The sequence of construing a patent claim is as follows:

First, we look to the words of the claims themselves, both asserted and nonasserted, to define the scope of the patented invention. Although words in a claim are generally given their ordinary and customary meaning, a patentee may choose to be his own lexicographer and use terms in a manner other than their ordinary meaning, as long as the special definition of the term is clearly stated in the patent specification or file history.

Thus, second, it is always necessary to review the specification to determine whether the inventor has used any terms in a manner inconsistent with their ordinary meaning. The specification acts as a dictionary when it expressly defines terms used in the claims or when it defines terms by implication. . . . The specification contains a written description of the invention which must be clear and complete enough to enable those of ordinary skill in the art to make and use it. Thus, the specification is always highly relevant to the claim construction analysis. Usually, it is dispositive; it is the single best guide to the meaning of a disputed term.

Third, the court may also consider the prosecution history of the patent, if in evidence. This history contains the complete record of all the proceedings before the Patent and Trademark Office, including any express representations made by the applicant regarding the scope of the claims. As such, the record before the Patent and Trademark Office is often of critical significance in determining the meaning of the claims. Included within an analysis of the file history may be an examination of the prior art cited therein.
Vitronics Corp. v. Conceptronic, Inc., 90 F.3d 1576, 1582 (Fed. Cir. 1996) (citations omitted).

These sources are analyzed in a hierarchical fashion, beginning with the " 'heavy presumption' " that claim terms mean what they say and carry their ordinary meaning as viewed by one of ordinary skill in the art. W.E. Hall Co. v. Atlanta Corrugating, LLC, 370 F.3d 1343, 1350 (Fed. Cir. 2004) (citing Johnson Worldwide Assocs., v. Zebco Corp., 175 F.3d 985, 989 (Fed. Cir. 1999)); Intellectual Property Dev., Inc. v. UA-Columbia Cablevision of Westchester, Inc., 336 F.3d 1308, 1315 (Fed. Cir. 2003). Dictionaries, encyclopedias, and treatises may be used to discover a term's ordinary meaning. Altiris, Inc. v. Symantec Corp., 318 F.3d 1363, 1369 (Fed. Cir. 2003); Texas Digital Sys., Inc. v. Telegenix, Inc., 308 F.3d 1193, 1202-03 (Fed. Cir. 2002).

A patent claim is to be "given [its] ordinary and customary meaning," which is "the meaning that [a] term would have to a person of ordinary skill in the art in question." In construing a patent claim consideration is to be given to the intrinsic evidence of the patent at issue, which includes the claims, specifications and prosecution history. Phillips v. AWH Corp., 415 F3d 1303, 1312-13 (Fed. Cir. 2005).
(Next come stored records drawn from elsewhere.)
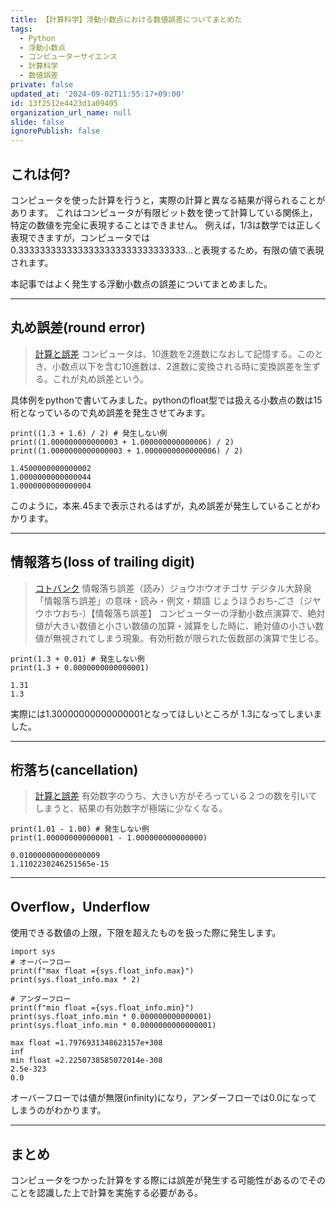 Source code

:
 ```yaml
---
title: 【計算科学】浮動小数点における数値誤差についてまとめた
tags:
  - Python
  - 浮動小数点
  - コンピューターサイエンス
  - 計算科学
  - 数値誤差
private: false
updated_at: '2024-09-02T11:55:17+09:00'
id: 13f2512e4423d1a09405
organization_url_name: null
slide: false
ignorePublish: false
---
```

## これは何?
コンピュータを使った計算を行うと，実際の計算と異なる結果が得られることがあります。
これはコンピュータが有限ビット数を使って計算している関係上，特定の数値を完全に表現することはできません。
例えば，1/3は数学では正しく表現できますが，コンピュータでは0.3333333333333333333333333333333...と表現するため，有限の値で表現されます。

本記事ではよく発生する浮動小数点の誤差についてまとめました。

---

## 丸め誤差(round error)

> [計算と誤差](https://www.ritsumei.ac.jp/se/rv/joen/program06/program2_06.html)
コンピュータは、10進数を2進数になおして記憶する。このとき、小数点以下を含む10進数は、2進数に変換される時に変換誤差を生ずる。これが丸め誤差という。

具体例をpythonで書いてみました。pythonのfloat型では扱える小数点の数は15桁となっているので丸め誤差を発生させてみます。

```python3
print((1.3 + 1.6) / 2) # 発生しない例
print((1.000000000000003 + 1.000000000000006) / 2)
print((1.0000000000000003 + 1.0000000000000006) / 2)
```

```
1.4500000000000002
1.0000000000000044
1.0000000000000004
```

このように，本来.45まで表示されるはずが，丸め誤差が発生していることがわかります。

---

## 情報落ち(loss of trailing digit)

> [コトバンク](https://kotobank.jp/word/%E6%83%85%E5%A0%B1%E8%90%BD%E3%81%A1%E8%AA%A4%E5%B7%AE-1728933)
> 情報落ち誤差（読み）ジョウホウオチゴサ
デジタル大辞泉 「情報落ち誤差」の意味・読み・例文・類語
じょうほうおち‐ごさ〔ジヤウホウおち‐〕【情報落ち誤差】
コンピューターの浮動小数点演算で、絶対値が大きい数値と小さい数値の加算・減算をした時に、絶対値の小さい数値が無視されてしまう現象。有効桁数が限られた仮数部の演算で生じる。


```python3
print(1.3 + 0.01) # 発生しない例
print(1.3 + 0.0000000000000001)
```

```
1.31
1.3
```

実際には1.30000000000000001となってほしいところが
1.3になってしまいました。

---

## 桁落ち(cancellation)

> [計算と誤差](https://www.ritsumei.ac.jp/se/rv/joen/program06/program2_06.html)
> 有効数字のうち、大きい方がそろっている２つの数を引いてしまうと、結果の有効数字が極端に少なくなる。

```python3
print(1.01 - 1.00) # 発生しない例
print(1.000000000000001 - 1.000000000000000)
```

```
0.010000000000000009
1.1102230246251565e-15
```

---

## Overflow，Underflow

使用できる数値の上限，下限を超えたものを扱った際に発生します。

```python3
import sys
# オーバーフロー
print(f"max float ={sys.float_info.max}")
print(sys.float_info.max * 2)

# アンダーフロー
print(f"min float ={sys.float_info.min}")
print(sys.float_info.min * 0.000000000000001)
print(sys.float_info.min * 0.0000000000000001)
```

```
max float =1.7976931348623157e+308
inf
min float =2.2250738585072014e-308
2.5e-323
0.0
```

オーバーフローでは値が無限(infinity)になり，アンダーフローでは0.0になってしまうのがわかります。

---

## まとめ

コンピュータをつかった計算をする際には誤差が発生する可能性があるのでそのことを認識した上で計算を実施する必要がある。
Here importantly, the specifications and the claim language are the most important factors in the resolution of differences in the meaning and scope of claim language. Undoubtedly, because of the time the parties have devoted to their differences, as well as their commercial competitiveness, they are fully familiar with the differences in each other's competing products. While Wilson Sporting Goods Co. v. Hillebrand, 442 F3d 1322 (Fed. Cir. 2006), allows for consideration of the accused product in a Markman proceeding, it notes the "construction of the claim is independent of the device charged with infringement." Id., 1327.
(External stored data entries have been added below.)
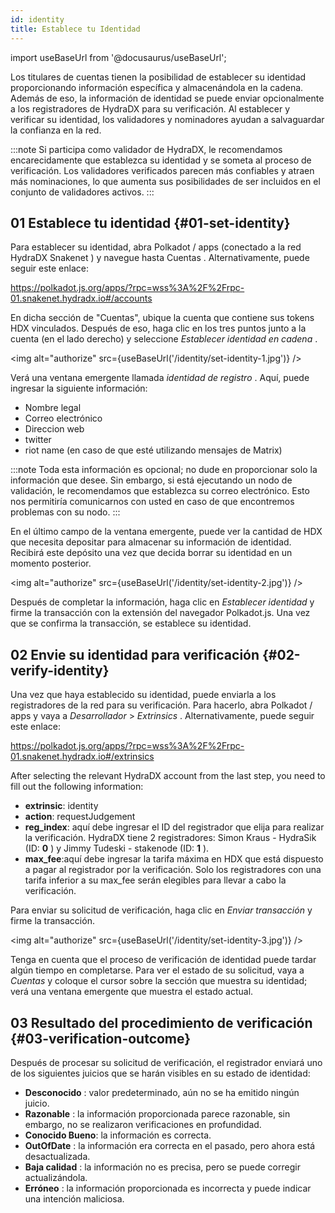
 ```yaml
---
id: identity
title: Establece tu Identidad
---
```


import useBaseUrl from '@docusaurus/useBaseUrl';

Los titulares de cuentas tienen la posibilidad de establecer su identidad proporcionando información específica y almacenándola en la cadena. Además de eso, la información de identidad se puede enviar opcionalmente a los registradores de HydraDX para su verificación. Al establecer y verificar su identidad, los validadores y nominadores ayudan a salvaguardar la confianza en la red.

:::note
Si participa como validador de HydraDX, le recomendamos encarecidamente que establezca su identidad y se someta al proceso de verificación. Los validadores verificados parecen más confiables y atraen más nominaciones, lo que aumenta sus posibilidades de ser incluidos en el conjunto de validadores activos.
:::

## 01 Establece tu identidad {#01-set-identity}

Para establecer su identidad, abra Polkadot / apps (conectado a la red HydraDX Snakenet ) y navegue hasta Cuentas . Alternativamente, puede seguir este enlace:

https://polkadot.js.org/apps/?rpc=wss%3A%2F%2Frpc-01.snakenet.hydradx.io#/accounts

En dicha sección de "Cuentas", ubique la cuenta que contiene sus tokens HDX vinculados. Después de eso, haga clic en los tres puntos junto a la cuenta (en el lado derecho) y seleccione *Establecer identidad en cadena* .

<img alt="authorize" src={useBaseUrl('/identity/set-identity-1.jpg')} />

Verá una ventana emergente llamada *identidad de registro* . Aquí, puede ingresar la siguiente información:

* Nombre legal
* Correo electrónico
* Direccion web
* twitter
* riot name (en caso de que esté utilizando mensajes de Matrix)

:::note
Toda esta información es opcional; no dude en proporcionar solo la información que desee. Sin embargo, si está ejecutando un nodo de validación, le recomendamos que establezca su correo electrónico. Esto nos permitiría comunicarnos con usted en caso de que encontremos problemas con su nodo.
:::

En el último campo de la ventana emergente, puede ver la cantidad de HDX que necesita depositar para almacenar su información de identidad. Recibirá este depósito una vez que decida borrar su identidad en un momento posterior.

<img alt="authorize" src={useBaseUrl('/identity/set-identity-2.jpg')} />

Después de completar la información, haga clic en *Establecer identidad* y firme la transacción con la extensión del navegador Polkadot.js. Una vez que se confirma la transacción, se establece su identidad.

## 02 Envie su identidad para verificación {#02-verify-identity}

Una vez que haya establecido su identidad, puede enviarla a los registradores de la red para su verificación. Para hacerlo, abra Polkadot / apps y vaya a *Desarrollador* > *Extrinsics* . Alternativamente, puede seguir este enlace:

https://polkadot.js.org/apps/?rpc=wss%3A%2F%2Frpc-01.snakenet.hydradx.io#/extrinsics

After selecting the relevant HydraDX account from the last step, you need to fill out the following information:

* **extrinsic**: identity
* **action**: requestJudgement
* **reg_index**: aquí debe ingresar el ID del registrador que elija para realizar la verificación.
HydraDX tiene 2 registradores: Simon Kraus - HydraSik (ID: **0** ) y Jimmy Tudeski - stakenode (ID: **1** ).
* **max_fee**:aquí debe ingresar la tarifa máxima en HDX que está dispuesto a pagar al registrador por la verificación. Solo los registradores con una tarifa inferior a su max_fee serán elegibles para llevar a cabo la verificación.

Para enviar su solicitud de verificación, haga clic en *Enviar transacción* y firme la transacción.

<img alt="authorize" src={useBaseUrl('/identity/set-identity-3.jpg')} />

Tenga en cuenta que el proceso de verificación de identidad puede tardar algún tiempo en completarse. Para ver el estado de su solicitud, vaya a *Cuentas* y coloque el cursor sobre la sección que muestra su identidad; verá una ventana emergente que muestra el estado actual.

## 03 Resultado del procedimiento de verificación {#03-verification-outcome}

Después de procesar su solicitud de verificación, el registrador enviará uno de los siguientes juicios que se harán visibles en su estado de identidad:

* **Desconocido** : valor predeterminado, aún no se ha emitido ningún juicio.
* **Razonable** : la información proporcionada parece razonable, sin embargo, no se realizaron verificaciones en profundidad.
* **Conocido Bueno**: la información es correcta.
* **OutOfDate** : la información era correcta en el pasado, pero ahora está desactualizada.
* **Baja calidad** : la información no es precisa, pero se puede corregir actualizándola.
* **Erróneo** : la información proporcionada es incorrecta y puede indicar una intención maliciosa.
Lastly, attention should be paid to Hill-Rom Services, Inc. v. Stryker Corp., 755 F.3d 1367, 1372-73 (Fed. Cir. 2014), for the admonishment not to read into terms, "words of manifest exclusion," where such is not called for.

IV. Discussion

A. The '565 Patent/Claim 45 and Claim 46

1. General

The Abstract of the '565 Patent reads:

A vision system for a vehicle is provided that includes a vehicle equipped with at least two image capture devices. The image capture devices capture an image external of the vehicle and have overlapping fields of view. Outputs of the at least two image capture devices are fed to an image processor. The image processor produces a synthesized image from the outputs of the at least two image capture devices. The vision system may be a night-vision system.
and col. 1, II. 18-20 reads:
The invention relates generally to vision systems for vehicles, and more particularly, to rearview vision systems which provide the vehicle operators with scenic information in the direction rearward of the vehicle. More particularly, the invention relates to a rearview vision system utilizing image capture devices such as CM05 image arrays and the like.

2. The Words and Phrases at Issue in the '565 Patent

a. Terms Chart


Terms 2b and 3b(Claim 45 and Claim 46)

Magna Construction

Valeo Construction

"directed generallyrearwardly and sidewardly"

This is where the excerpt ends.